Écrit au Studio du Québec à Paris en 2000, ce poème-fleuve intitulé Trois secondes où la Seine n’a pas coulé a été publié en 2003 aux Éditions du Noroît. "C’est un poème narratif, et l’objectif de Microclimat Théâtre est justement de travailler le théâtre poétique. Il s’agit de la première production de cette compagnie qui s’intéresse particulièrement à la beauté des mots, à la musicalité, à la rythmique, et aussi à la poésie du corps. Ils veulent allier le travail corporel au travail littéraire." Homme de théâtre bien connu (jeu, mise en scène, enseignement, écriture) et très actif (il collabore à huit productions dans l’année), Larry Tremblay est aussi un écrivain réputé. En plus de ses pièces, il a publié des essais, de la poésie et des romans. Son dernier, d’ailleurs, Le Mangeur de bicyclette (Leméac, 2002), lui a valu d’être finaliste au Prix du Gouverneur général. Au théâtre, ses pièces Ogre, The Dragonfly of Chicoutimi et Le Ventriloque ont été particulièrement remarquées. "Mon théâtre est beaucoup basé sur le langage, sur la force des mots, et je pense qu’il y a déjà une poétisation, alors que mes poèmes ont une certaine théâtralité. J’ai tendance à théâtraliser ma poésie et à poétiser mon théâtre. J’aime aussi tout ce qui est rythme, et, pour moi, écrire un livret d’opéra (il vient d’en créer un au pays de Galles) ou un texte comme The Dragonfly of Chicoutimi, dans un faux anglais, ça demeure très rythmé. J’ai aussi été nourri par la chanson, souvent anglophone, comme Tommy des Who, les Beatles et Leonard Cohen. Pour moi, il n’y a pas de compartiments."

Pièce ou poème, ce texte raconte quelque chose qui est à la fois philosophique et onirique: "J’ai imaginé que la Seine cessait de couler trois secondes. Ce faisant, elle s’est mise à rêver. Je raconte ce rêve. C’est un peu surréaliste et, en même temps, c’est imprégné de l’époque des existentialistes. Comme j’étais à Paris devant la Seine, cela a évidemment donné des références plus françaises que québécoises. C’est la Seine, pas le Saint-Laurent! À partir des lieux, me sont arrivés des personnages comme ce couple de jeunes amants, puis le personnage de la vérité. La vérité est donc incarnée.

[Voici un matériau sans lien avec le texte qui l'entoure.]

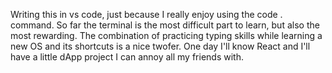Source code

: Writing this in vs code, just because I really enjoy using the code . command.
 So far the terminal is the most difficult part to  learn, but also the most rewarding. The combination of practicing typing skills while learning a new OS and its shortcuts is a nice twofer.
 One day I'll know React and I'll have a little dApp project I can annoy all my friends with.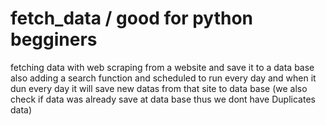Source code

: # fetch_data / good for python begginers
fetching data with web scraping from a website and save it to a data base also adding a search function and scheduled to run every day
and when it dun every day it will save new datas from that site to data base (we also check if data was already save at data base thus we dont have Duplicates data)

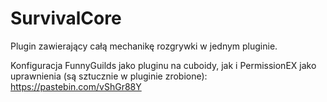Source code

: # SurvivalCore
Plugin zawierający całą mechanikę rozgrywki w jednym pluginie.

Konfiguracja FunnyGuilds jako pluginu na cuboidy, jak i PermissionEX jako uprawnienia (są sztucznie w pluginie zrobione): https://pastebin.com/vShGr88Y


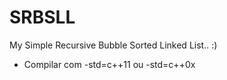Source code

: # SRBSLL
My Simple Recursive Bubble Sorted Linked List.. :)

* Compilar com -std=c++11 ou -std=c++0x
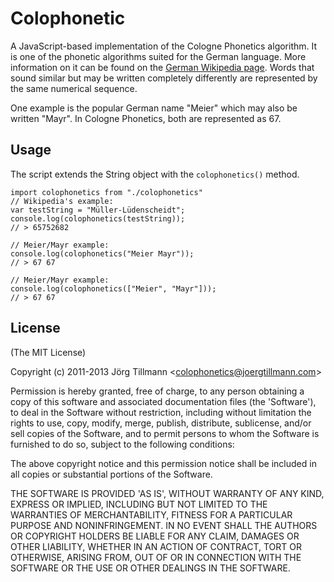 # Colophonetic

A JavaScript-based implementation of the Cologne Phonetics algorithm. It is one of the phonetic algorithms suited for the German language. More information on it can be found on the [German Wikipedia page](http://de.wikipedia.org/wiki/Kölner_Phonetik). Words that sound similar but may be written completely differently are represented by the same numerical sequence.

One example is the popular German name "Meier" which may also be written "Mayr". In Cologne Phonetics, both are represented as 67.

## Usage

The script extends the String object with the `colophonetics()` method.

	import colophonetics from "./colophonetics"
	// Wikipedia's example:
	var testString = "Müller-Lüdenscheidt";
	console.log(colophonetics(testString));
	// > 65752682

	// Meier/Mayr example:
	console.log(colophonetics("Meier Mayr"));
	// > 67 67
	
	// Meier/Mayr example:
	console.log(colophonetics(["Meier", "Mayr"]));
	// > 67 67

## License

(The MIT License)

Copyright (c) 2011-2013 Jörg Tillmann &lt;colophonetics@joergtillmann.com&gt;

Permission is hereby granted, free of charge, to any person obtaining
a copy of this software and associated documentation files (the
'Software'), to deal in the Software without restriction, including
without limitation the rights to use, copy, modify, merge, publish,
distribute, sublicense, and/or sell copies of the Software, and to
permit persons to whom the Software is furnished to do so, subject to
the following conditions:

The above copyright notice and this permission notice shall be
included in all copies or substantial portions of the Software.

THE SOFTWARE IS PROVIDED 'AS IS', WITHOUT WARRANTY OF ANY KIND,
EXPRESS OR IMPLIED, INCLUDING BUT NOT LIMITED TO THE WARRANTIES OF
MERCHANTABILITY, FITNESS FOR A PARTICULAR PURPOSE AND NONINFRINGEMENT.
IN NO EVENT SHALL THE AUTHORS OR COPYRIGHT HOLDERS BE LIABLE FOR ANY
CLAIM, DAMAGES OR OTHER LIABILITY, WHETHER IN AN ACTION OF CONTRACT,
TORT OR OTHERWISE, ARISING FROM, OUT OF OR IN CONNECTION WITH THE
SOFTWARE OR THE USE OR OTHER DEALINGS IN THE SOFTWARE.

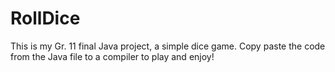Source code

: # RollDice
This is my Gr. 11 final Java project, a simple dice game. Copy paste the code from the Java file to a compiler to play and enjoy!

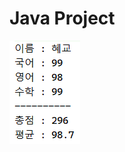 
# Java Project

<img src="https://github.com/zzyzzy/HelloJava/blob/master/img/SJV1.png?raw=true" />

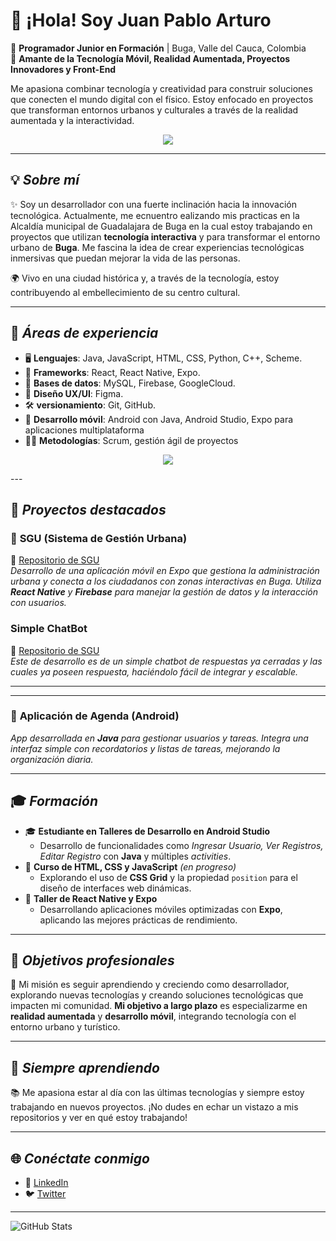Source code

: # 👋 ¡Hola! Soy Juan Pablo Arturo 

🚀 **Programador Junior en Formación** | Buga, Valle del Cauca, Colombia  
📱 **Amante de la Tecnología Móvil, Realidad Aumentada, Proyectos Innovadores y Front-End**  

Me apasiona combinar tecnología y creatividad para construir soluciones que conecten el mundo digital con el físico. Estoy enfocado en proyectos que transforman entornos urbanos y culturales a través de la realidad aumentada y la interactividad.

<p align="center">
  <a href="https://skillicons.dev">
    <img src="https://skillicons.dev/icons?i=github,git" />
  </a>
</p>

---

## 💡 _Sobre mí_
✨ Soy un desarrollador con una fuerte inclinación hacia la innovación tecnológica. Actualmente, me ecnuentro ealizando mis practicas en la Alcaldía municipal de Guadalajara de Buga en la cual estoy trabajando en proyectos que utilizan **tecnología interactiva** y para transformar el entorno urbano de **Buga**. Me fascina la idea de crear experiencias tecnológicas inmersivas que puedan mejorar la vida de las personas.

🌍 Vivo en una ciudad histórica y, a través de la tecnología, estoy contribuyendo al embellecimiento de su centro cultural.

---

## 🔧 _Áreas de experiencia_
- 🖥️ **Lenguajes**: Java, JavaScript, HTML, CSS, Python, C++, Scheme.
- 🚀 **Frameworks**: React, React Native, Expo.
- 💾 **Bases de datos**: MySQL, Firebase, GoogleCloud.
- 🎨 **Diseño UX/UI**: Figma.
- 🛠️ **versionamiento**: Git, GitHub.
- 📲 **Desarrollo móvil**: Android con Java, Android Studio, Expo para aplicaciones multiplataforma
- 🧑‍💻 **Metodologías**: Scrum, gestión ágil de proyectos


<p align="center">
  <a href="https://skillicons.dev">
    <img src="https://skillicons.dev/icons?i=figma,androidstudio,react,java." />
  </a>
</p>
---

## 🚀 _Proyectos destacados_

### 🌆 **SGU (Sistema de Gestión Urbana)**
🔗 [Repositorio de SGU](https://github.com/Juandoqg/SGU.git)  
_Desarrollo de una aplicación móvil en Expo que gestiona la administración urbana y conecta a los ciudadanos con zonas interactivas en Buga. Utiliza **React Native** y **Firebase** para manejar la gestión de datos y la interacción con usuarios._
###  **Simple ChatBot**
🔗 [Repositorio de SGU](https://github.com/Arturo0109/Chatbot.git)  
_Este de desarrollo es de un simple chatbot de respuestas ya cerradas y las cuales ya poseen respuesta, haciéndolo fácil de integrar y escalable._

---


---

### 📅 **Aplicación de Agenda (Android)**  
_App desarrollada en **Java** para gestionar usuarios y tareas. Integra una interfaz simple con recordatorios y listas de tareas, mejorando la organización diaria._

---

## 🎓 _Formación_

- 🎓 **Estudiante en Talleres de Desarrollo en Android Studio**
   - Desarrollo de funcionalidades como _Ingresar Usuario, Ver Registros, Editar Registro_ con **Java** y múltiples _activities_.
- 🌱 **Curso de HTML, CSS y JavaScript** _(en progreso)_
   - Explorando el uso de **CSS Grid** y la propiedad `position` para el diseño de interfaces web dinámicas.
- 📱 **Taller de React Native y Expo**
   - Desarrollando aplicaciones móviles optimizadas con **Expo**, aplicando las mejores prácticas de rendimiento.

---

## 🎯 _Objetivos profesionales_
🚀 Mi misión es seguir aprendiendo y creciendo como desarrollador, explorando nuevas tecnologías y creando soluciones tecnológicas que impacten mi comunidad. **Mi objetivo a largo plazo** es especializarme en **realidad aumentada** y **desarrollo móvil**, integrando tecnología con el entorno urbano y turístico.

---

## 🧠 _Siempre aprendiendo_
📚 Me apasiona estar al día con las últimas tecnologías y siempre estoy trabajando en nuevos proyectos. ¡No dudes en echar un vistazo a mis repositorios y ver en qué estoy trabajando!

---

## 🌐 _Conéctate conmigo_
- 🔗 [LinkedIn](enlace-a-tu-perfil)
- 🐦 [Twitter](enlace)

---

![GitHub Stats](https://github-readme-stats.vercel.app/api?username=Arturo0109&show_icons=true&theme=radical)
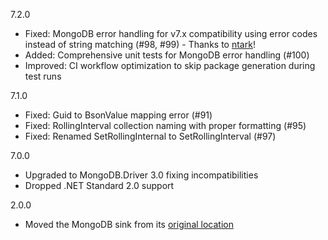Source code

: 7.2.0
 * Fixed: MongoDB error handling for v7.x compatibility using error codes instead of string matching (#98, #99) - Thanks to [ntark](https://github.com/ntark)!
 * Added: Comprehensive unit tests for MongoDB error handling (#100)
 * Improved: CI workflow optimization to skip package generation during test runs

7.1.0
 * Fixed: Guid to BsonValue mapping error (#91)
 * Fixed: RollingInterval collection naming with proper formatting (#95)
 * Fixed: Renamed SetRollingInternal to SetRollingInterval (#97)

7.0.0
 * Upgraded to MongoDB.Driver 3.0 fixing incompatibilities
 * Dropped .NET Standard 2.0 support

2.0.0
 * Moved the MongoDB sink from its [original location](https://github.com/serilog/serilog)
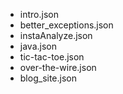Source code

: - intro.json
- better_exceptions.json
- instaAnalyze.json
- java.json
- tic-tac-toe.json
- over-the-wire.json
- blog_site.json
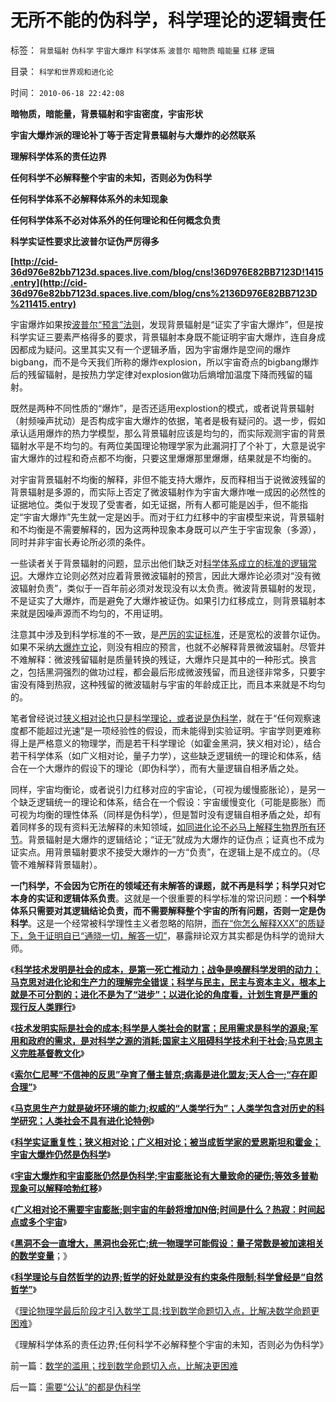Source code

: # 无所不能的伪科学，科学理论的逻辑责任

标签： `背景辐射` `伪科学` `宇宙大爆炸` `科学体系` `波普尔` `暗物质` `暗能量` `红移` `逻辑` 

目录： `科学和世界观和进化论`

时间： `2010-06-18 22:42:08`

**暗物质，暗能量，背景辐射和宇宙密度，宇宙形状**

**宇宙大爆炸派的理论补丁等于否定背景辐射与大爆炸的必然联系**

**理解科学体系的责任边界**

**任何科学不必解释整个宇宙的未知，否则必为伪科学**

**任何科学体系不必解释体系外的未知现象**

**任何科学体系不必对体系外的任何理论和任何概念负责**

**科学实证性要求比波普尔证伪严厉得多**

**[http://cid-36d976e82bb7123d.spaces.live.com/blog/cns!36D976E82BB7123D!1415.entry](http://cid-36d976e82bb7123d.spaces.live.com/blog/cns%2136D976E82BB7123D%211415.entry)**

宇宙爆炸如果按[波普尔“预言”法则](../../../2010/6/11/“天无二日，法无二纲”波普尔法则的弱点.md)，发现背景辐射是“证实了宇宙大爆炸”，但是按科学实证三要素严格得多的要求，背景辐射本身既不能证明宇宙大爆炸，连自身成因都成为疑问。这里其实又有一个逻辑矛盾，因为宇宙爆炸是空间的爆炸bigbang，而不是今天我们所称的爆炸explosion，所以宇宙奇点的bigbang爆炸后的残留辐射，是按热力学定律对explosion做功后熵增加温度下降而残留的辐射。

既然是两种不同性质的“爆炸”，是否还适用explostion的模式，或者说背景辐射（射频噪声扰动）是否构成宇宙大爆炸的依据，笔者是极有疑问的。退一步，假如承认适用爆炸的热力学模型，那么背景辐射应该是均匀的，而实际观测宇宙的背景辐射水平是不均匀的。有两位美国理论物理学家为此漏洞打了个补丁，大意是说宇宙大爆炸的过程和奇点都不均衡，只要这里爆爆那里爆爆，结果就是不均衡的。

对宇宙背景辐射不均衡的解释，非但不能支持大爆炸，反而释相当于说微波残留的背景辐射是多源的，而实际上否定了微波辐射作为宇宙大爆炸唯一成因的必然性的证据地位。类似于发现了受害者，如无证据，所有人都可能是凶手，但不能指定“宇宙大爆炸”先生就一定是凶手。而对于红力红移中的宇宙模型来说，背景辐射和不均衡是不需要解释的，因为这两种现象本身既可以产生于宇宙现象（多源），同时并非宇宙长寿论所必须的条件。

一些读者关于背景辐射的问题，显示出他们缺乏对[科学体系成立的标准的逻辑常识](../../../2009/12/4/科学的真理标准和绝对的“真理标准”.md)。大爆炸立论则必然对应着背景微波辐射的预言，因此大爆炸论必须对“没有微波辐射负责”，类似于一百年前必须对发现没有以太负责。微波背景辐射的发现，不是证实了大爆炸，而是避免了大爆炸被证伪。如果引力红移成立，则背景辐射本来就是因噪声源而不均匀的，不用证明。

注意其中涉及到科学标准的不一致，是[严厉的实证标准](../../../2009/10/19/任何理论批判不倒的“科学实证集”.md)，还是宽松的波普尔证伪。如果不采纳[大爆炸立论](../../../2010/6/16/宇宙大爆炸是伪科学的科学理论.md)，则没有相应的预言，也就不必解释背景微波辐射。尽管并不难解释：微波残留辐射是质量转换的残证，大爆炸只是其中的一种形式。换言之，包括黑洞强烈的做功过程，都会最后形成微波残留，而且途径非常多，只要宇宙没有降到热寂，这种残留的微波辐射与宇宙的年龄成正比，而且本来就是不均匀的。

笔者曾经说过[狭义相对论也只是科学理论，或者说是伪科学](../../../2010/6/11/“天无二日，法无二纲”单一断言规则.md)，就在于“任何观察速度都不能超过光速”是一项经验性的假设，而未能得到实验证明。宇宙学则更难称得上是严格意义的物理学，而是若干科学理论（如霍金黑洞，狭义相对论），结合若干科学体系（如广义相对论，量子力学），这些缺乏逻辑统一的理论和体系，结合在一个大爆炸的假设下的理论（即伪科学），而有大量逻辑自相矛盾之处。

同样，宇宙均衡论，或者说引力红移对应的宇宙论，（可视为缓慢膨胀论），是另一个缺乏逻辑统一的理论和体系，结合在一个假设：宇宙缓慢变化（可能是膨胀）而可视为均衡的理性体系（同样是伪科学），但是暂时没有逻辑自相矛盾之处，却有着同样多的现有资料无法解释的未知领域，[如同进化论不必马上解释生物界所有环节](../../../2010/6/13/唯物者信仰的不是科学.md)。背景辐射是大爆炸的逻辑结论；“证无”就成为大爆炸的证伪点；证真也不成为证实点。用背景辐射要求不接受大爆炸的一方“负责”，在逻辑上是不成立的。（尽管不难解释背景辐射）。

**一门科学，不会因为它所在的领域还有未解答的课题，就不再是科学；科学只对它本身的实证和逻辑体系负责**。这就是一个很重要的科学标准的常识问题：**一个科学体系只需要对其逻辑结论负责，而不需要解释整个宇宙的所有问题，否则一定是伪科学**。这是一个经常被科学理性主义者忽略的陷阱，[而在“你怎么解释XXX”的质疑下，急于证明自已“通晓一切，解答一切”](../../../2010/1/6/读而不知书不如改读佛经.md)，暴露辩论双方其实都是伪科学的诡辩大师。

《[**科学技术发明是社会的成本，是第一死亡推动力；战争是唤醒科学发明的动力；马克思对进化论和生产力的理解完全错误；科学与民主，民主与资本主义，根本上就是不可分割的；进化不是为了“进步”；以进化论的角度看，计划生育是严重的现行反人类罪行**](../../../2010/6/14/科学技术发明是第一自杀推动力.md)》

《[**技术发明实际是社会的成本;科学是人类社会的财富；民用需求是科学的源泉;军用和政府的需求，是对科学之源的消耗;国家主义阻碍科学技术利于社会;马克思主义完胜基督教文化**](../../../2010/6/15/技术发明是人类社会的成本；马克思主义完胜基督教文化.md)》

《[**索尔仁尼琴“不信神的反思”孕育了僭主普京;病毒是进化盟友;天人合一;“存在即合理”**](../../../2010/6/15/进化论天人必然合一存在必然合理.md)》

《[**马克思生产力就是破坏环境的能力;权威的“人类学行为”；人类学包含对历史的科学研究；人类社会不具有进化论特例**](../../../2010/6/15/马克思生产力观即尽量破坏环境不求回报.md)》

《[**科学实证重复性；狭义相对论；广义相对论；被当成哲学家的爱恩斯坦和霍金；宇宙大爆炸仍然是伪科学**](../../../2010/6/16/宇宙大爆炸是伪科学的科学理论.md)》

《[**宇宙大爆炸和宇宙膨胀仍然是伪科学;宇宙膨胀论有大量致命的硬伤;等效多普勒现象可以解释哈勃红移**](../../../2010/6/16/等效多普勒-引力红移可以解释哈勃红移.md)》

《[**广义相对论不需要宇宙膨胀;则宇宙的年龄将增加N倍;时间是什么？热寂：时间起点或多个宇宙**](../../../2010/6/16/宇宙不需要迅速膨胀；宇宙年龄长N倍；时间是什么？.md)》

《[**黑洞不会一直增大，黑洞也会死亡;统一物理学可能假设：量子常数是被加速相关的数学变量**](../../../2010/6/17/黑洞会死亡；量子常数可能是统一物理的突破口.md)；》

《[**科学理论与自然哲学的边界;哲学的好处就是没有约束条件限制;科学曾经是“自然哲学”**](../../../2010/6/17/宇宙是封闭的连续“球面”；科学理论与自然哲学的边界.md)》

《[理论物理学最后阶段才引入数学工具;找到数学命题切入点，比解决数学命题更困难](../../../2010/6/18/数学的滥用；找到数学命题切入点，比解决更困难.md)》

《理解科学体系的责任边界;任何科学不必解释整个宇宙的未知，否则必为伪科学》



前一篇：[数学的滥用；找到数学命题切入点，比解决更困难](../../../2010/6/18/数学的滥用；找到数学命题切入点，比解决更困难.md)

后一篇：[需要“公认”的都是伪科学](../../../2010/6/19/需要“公认”的都是伪科学.md)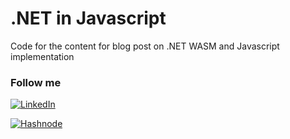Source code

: # .NET in Javascript
Code for the content for blog post on .NET WASM and Javascript implementation


### Follow me

<a href="https://www.linkedin.com/in/nilaybarot/" target="_blank"><img src="https://img.shields.io/badge/LinkedIn-%230077B5.svg?&style=flat-square&logo=linkedin&logoColor=white" alt="LinkedIn"></a>

<a href="https://nullbyte.hashnode.dev/" target="_blank"><img src="https://img.shields.io/badge/Hashnode-2962FF?style=for-the-badge&logo=hashnode&logoColor=white" alt="Hashnode"></a>
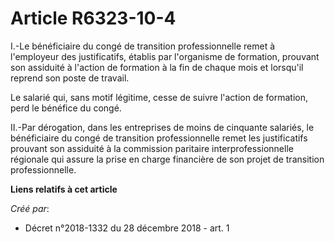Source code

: # Article R6323-10-4

I.-Le bénéficiaire du congé de transition professionnelle remet à l'employeur des justificatifs, établis par l'organisme de
formation, prouvant son assiduité à l'action de formation à la fin de chaque mois et lorsqu'il reprend son poste de travail.

Le salarié qui, sans motif légitime, cesse de suivre l'action de formation, perd le bénéfice du congé.

II.-Par dérogation, dans les entreprises de moins de cinquante salariés, le bénéficiaire du congé de transition
professionnelle remet les justificatifs prouvant son assiduité à la commission paritaire interprofessionnelle régionale qui
assure la prise en charge financière de son projet de transition professionnelle.

**Liens relatifs à cet article**

_Créé par_:

  - Décret n°2018-1332 du 28 décembre 2018 - art. 1
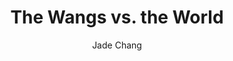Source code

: ---
title: "The Wangs vs. the World"
author: "Jade Chang"
isbn: ""
isbn13: ""
rating: "4"
publisher: "Houghton Mifflin Harcourt"
pages: "355"
publishYear: "2016"
read: "2018"
goodreads_id: "28114515"
language: "en"
---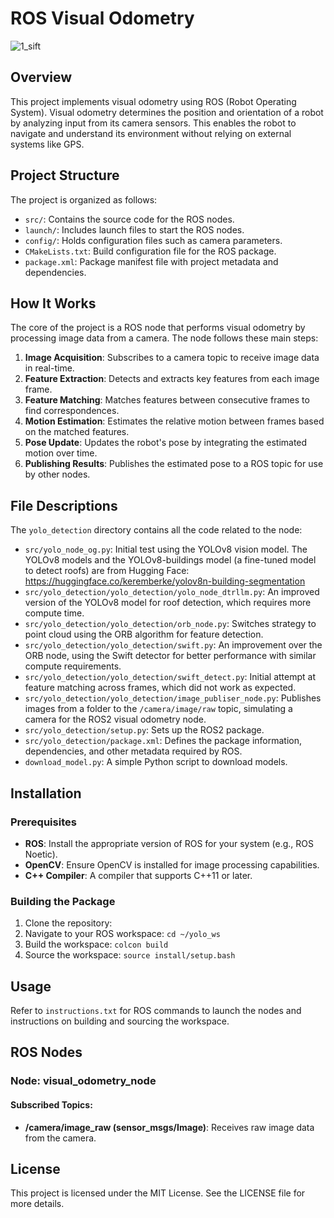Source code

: # ROS Visual Odometry
![1_sift](https://github.com/user-attachments/assets/9df4b00d-56ba-4ce8-b943-129a1e555356)

## Overview
This project implements visual odometry using ROS (Robot Operating System). Visual odometry determines the position and orientation of a robot by analyzing input from its camera sensors. This enables the robot to navigate and understand its environment without relying on external systems like GPS.

## Project Structure
The project is organized as follows:

- `src/`: Contains the source code for the ROS nodes.
- `launch/`: Includes launch files to start the ROS nodes.
- `config/`: Holds configuration files such as camera parameters.
- `CMakeLists.txt`: Build configuration file for the ROS package.
- `package.xml`: Package manifest file with project metadata and dependencies.

## How It Works
The core of the project is a ROS node that performs visual odometry by processing image data from a camera. The node follows these main steps:

1. **Image Acquisition**: Subscribes to a camera topic to receive image data in real-time.
2. **Feature Extraction**: Detects and extracts key features from each image frame.
3. **Feature Matching**: Matches features between consecutive frames to find correspondences.
4. **Motion Estimation**: Estimates the relative motion between frames based on the matched features.
5. **Pose Update**: Updates the robot's pose by integrating the estimated motion over time.
6. **Publishing Results**: Publishes the estimated pose to a ROS topic for use by other nodes.

## File Descriptions
The `yolo_detection` directory contains all the code related to the node:
- `src/yolo_node_og.py`: Initial test using the YOLOv8 vision model. The YOLOv8 models and the YOLOv8-buildings model (a fine-tuned model to detect roofs) are from Hugging Face: https://huggingface.co/keremberke/yolov8n-building-segmentation
- `src/yolo_detection/yolo_detection/yolo_node_dtrllm.py`: An improved version of the YOLOv8 model for roof detection, which requires more compute time.
- `src/yolo_detection/yolo_detection/orb_node.py`: Switches strategy to point cloud using the ORB algorithm for feature detection.
- `src/yolo_detection/yolo_detection/swift.py`: An improvement over the ORB node, using the Swift detector for better performance with similar compute requirements.
- `src/yolo_detection/yolo_detection/swift_detect.py`: Initial attempt at feature matching across frames, which did not work as expected.
- `src/yolo_detection/yolo_detection/image_publiser_node.py`: Publishes images from a folder to the `/camera/image/raw` topic, simulating a camera for the ROS2 visual odometry node.
- `src/yolo_detection/setup.py`: Sets up the ROS2 package.
- `src/yolo_detection/package.xml`: Defines the package information, dependencies, and other metadata required by ROS.
- `download_model.py`: A simple Python script to download models.

## Installation

### Prerequisites
- **ROS**: Install the appropriate version of ROS for your system (e.g., ROS Noetic).
- **OpenCV**: Ensure OpenCV is installed for image processing capabilities.
- **C++ Compiler**: A compiler that supports C++11 or later.

### Building the Package
1. Clone the repository:
2. Navigate to your ROS workspace: `cd ~/yolo_ws`
3. Build the workspace: `colcon build`
4. Source the workspace: `source install/setup.bash`

## Usage
Refer to `instructions.txt` for ROS commands to launch the nodes and instructions on building and sourcing the workspace.

## ROS Nodes

### Node: visual_odometry_node

#### Subscribed Topics:
- **/camera/image_raw (sensor_msgs/Image)**: Receives raw image data from the camera.

## License
This project is licensed under the MIT License. See the LICENSE file for more details.
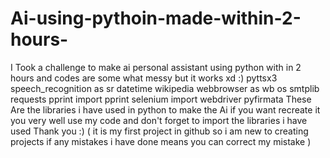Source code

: # Ai-using-pythoin-made-within-2-hours-
I Took a  challenge to make ai  personal assistant using python with in 2 hours and codes are some what messy  but it works xd :)
pyttsx3
 speech_recognition as sr
 datetime
 wikipedia
webbrowser as wb
 os
 smtplib
 requests
 pprint import pprint
selenium import webdriver
pyfirmata
These Are the libraries i have used in python to make the Ai if you want recreate it you very well use my code and don't forget to import the libraries i have used 
Thank you :) 
( it is my first project in github so i am new to creating projects if any mistakes i have done means you  can  correct my mistake ) 
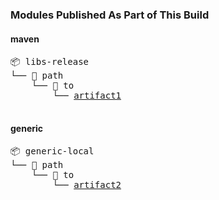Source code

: 
### Modules Published As Part of This Build
#### maven
<pre>📦 libs-release
└── 📁 path
    └── 📁 to
        └── <a href=https://myplatform.com/ui/repos/tree/General/libs-release/path/to/artifact1?clearFilter=true target="_blank">artifact1</a>

</pre>
#### generic
<pre>📦 generic-local
└── 📁 path
    └── 📁 to
        └── <a href=https://myplatform.com/ui/repos/tree/General/generic-local/path/to/artifact2?clearFilter=true target="_blank">artifact2</a>

</pre>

Il y a une espèce de questionnement philosophique et une histoire qui se théâtralise assez bien puisqu’il s’agit de jeunes amants contrariés, un peu comme Roméo et Juliette."

Mis en scène par Marie-France Goulet et joué par Geneviève Martin, cela donne un spectacle autant pour les oreilles que pour les yeux. "Il n’y a qu’une personne sur scène, car il s’agit d’une narration poétique. Comme cette compagnie travaille également le langage gestuel, il y a aussi, parallèlement au travail de la langue, le travail du corps, et un des grands défis consiste à faire en sorte que le corps ne répète pas ce que le texte dit. Ce n’est pas un travail naturaliste."

Le corps est mis en évidence et pour bien rendre la proposition, il n’y a pratiquement pas de décor, hormis une chaise de métal qui, par des ondulations, donne l’impression d’être sous l’eau. "C’est l’épuration du geste et du regard pour que le mot se rende chez le spectateur le plus directement possible, sans obstacle ni filtre." Et, le rêve le permettant, tout baigne dans les univers de Matisse, de Chagall ou de Picasso.